Si riapre il caso Cucchi. Alla morte naturale non ci crede proprio nessuno. Spunta il primo carabiniere indagato. Forti sospetti su altri due

Finalmente cominciano ad aprirsi spiragli di luce e verità in una delle vicende più oscure degli ultimi anni che ha visto protagoniste le forze dell’ordine. Ma non nel ruolo di conservatori dell’ordine pubblico, bensì in quello di carnefici. Secondo quanto rivelato ieri da Il Corriere della Sera, infatti, tre carabinieri sarebbero sotto inchiesta per la morte di Stefano Cucchi.
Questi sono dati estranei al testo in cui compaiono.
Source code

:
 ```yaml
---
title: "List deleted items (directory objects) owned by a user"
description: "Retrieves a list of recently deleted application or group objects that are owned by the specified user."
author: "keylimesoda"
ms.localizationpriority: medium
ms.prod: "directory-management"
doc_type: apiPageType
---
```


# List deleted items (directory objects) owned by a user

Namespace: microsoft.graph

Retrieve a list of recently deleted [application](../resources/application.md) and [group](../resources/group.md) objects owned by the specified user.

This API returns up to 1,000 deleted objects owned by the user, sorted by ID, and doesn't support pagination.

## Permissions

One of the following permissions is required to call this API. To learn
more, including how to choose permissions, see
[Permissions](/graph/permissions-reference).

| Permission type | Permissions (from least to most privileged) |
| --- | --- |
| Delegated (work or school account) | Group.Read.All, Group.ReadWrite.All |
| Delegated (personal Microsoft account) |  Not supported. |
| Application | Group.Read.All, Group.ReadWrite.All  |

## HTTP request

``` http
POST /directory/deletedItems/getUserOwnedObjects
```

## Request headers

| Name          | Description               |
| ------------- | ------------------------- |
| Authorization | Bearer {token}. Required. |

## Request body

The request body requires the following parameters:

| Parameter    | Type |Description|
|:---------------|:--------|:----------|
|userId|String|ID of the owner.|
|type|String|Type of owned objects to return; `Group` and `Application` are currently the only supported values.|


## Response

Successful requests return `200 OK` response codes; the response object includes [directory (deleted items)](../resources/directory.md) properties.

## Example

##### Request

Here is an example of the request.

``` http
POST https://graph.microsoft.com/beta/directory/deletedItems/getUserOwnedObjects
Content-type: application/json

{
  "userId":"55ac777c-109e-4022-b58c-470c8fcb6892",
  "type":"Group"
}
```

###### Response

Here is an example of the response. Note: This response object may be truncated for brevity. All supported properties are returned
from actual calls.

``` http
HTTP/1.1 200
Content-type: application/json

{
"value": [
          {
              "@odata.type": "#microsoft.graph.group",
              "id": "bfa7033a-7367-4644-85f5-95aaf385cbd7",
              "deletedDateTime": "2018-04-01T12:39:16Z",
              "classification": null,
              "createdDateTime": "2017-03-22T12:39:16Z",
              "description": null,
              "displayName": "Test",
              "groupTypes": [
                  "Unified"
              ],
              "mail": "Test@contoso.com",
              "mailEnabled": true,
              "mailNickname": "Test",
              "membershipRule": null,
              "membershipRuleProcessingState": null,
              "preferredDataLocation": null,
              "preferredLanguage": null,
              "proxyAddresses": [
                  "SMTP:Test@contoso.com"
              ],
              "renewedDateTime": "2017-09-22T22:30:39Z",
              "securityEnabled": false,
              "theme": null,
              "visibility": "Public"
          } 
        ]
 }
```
D’altronde erano stati i giudici della Corte di Appello di Roma, nemmeno un mese fa, a specificare che il giovane geometra romano “fu percosso”, invitando a “indagare sui carabinieri”. Le motivazioni della sentenza che nell’ottobre scorso ha assolto agenti penitenziari, medici e infermieri imputati per la morte del giovane detenuto affermano infatti che “non si è trattato solo di una congettura” e che la violenza sia stata perpetrata dai militari dell’Arma che lo arrestarono.

AGENTI NEL MIRINO

Detto fatto. Dopo il secondo esposto presentato dalla sorella di Stefano, Ilaria Cucchi, l’inchiesta affidata al pm Giovanni Musarò ha portato ai primi tre agenti iscritti nel registro degli indagati. Il primo è l’ex vicecomandante della stazione di Tor Sapienza (lì era stato portato Stefano la notte del 15 ottobre 2009 dopo l’arresto per droga), Roberto Mandolini, indagato – per quanto appurato sino ad ora –  per falsa testimonianza. La deposizione del maresciallo al processo d’appello contro medici e agenti della polizia penitenziaria, infatti, è risultata in conflitto con i fatti accertati dai pm. Mandolini sarebbe caduto, secondo la ricostruzione del Corriere, in contraddizione sulla propria partecipazione alle perquisizioni domiciliari eseguite nei confronti di Cucchi, spiegando – senza convincere – le ragioni del mancato fotosegnalamento. Ed è proprio dal chiarimento di questo passaggio che bisognerà partire per provare ad accertare la verità. Non solo. Ci sarebbero poi anche altri due militari sui quali la procura capitolina guidata dal procuratore Giuseppe Pignatone vuole vederci chiaro. Parliamo, secondo quanto risulta, di Alessio Di Bernardo e Raffaele D’Alessandro, che rischiano l’iscrizione nel registro degli indagati proprio per lesioni colpose.

VICINI ALLA VERITÀ

Il primo commento positivo è arrivato proprio da Ilaria Cucchi, che da sempre si batte affinché la sua famiglia ottenga giustizia: “In questi anni non ci siamo mai fermati, né io né il mio avvocato. Incontreremo lunedì il procuratore capo. Questa è la prima delle novità che ci saranno sul caso della morte di mio fratello. Io l’avevo detto: non era finita”. Ma ad intervenire anche il senatore Pd Luigi Manconi, presidente della commissione Diritti umani a palazzo Madama: “Già nella sentenza d’appello veniva censurata la mancanza di indagini nei confronti dei militari che hanno trattenuto Stefano Cucchi, in ben due caserme romane, la notte dell’arresto. Non va dimenticato che, nelle due sentenze finora emesse, pur in assenza di una precisa identificazione dei responsabili è stato affermato inequivocabilmente che Stefano Cucchi, mentre si trovava privato della libertà, è stato sottoposto a violenze e abusi”.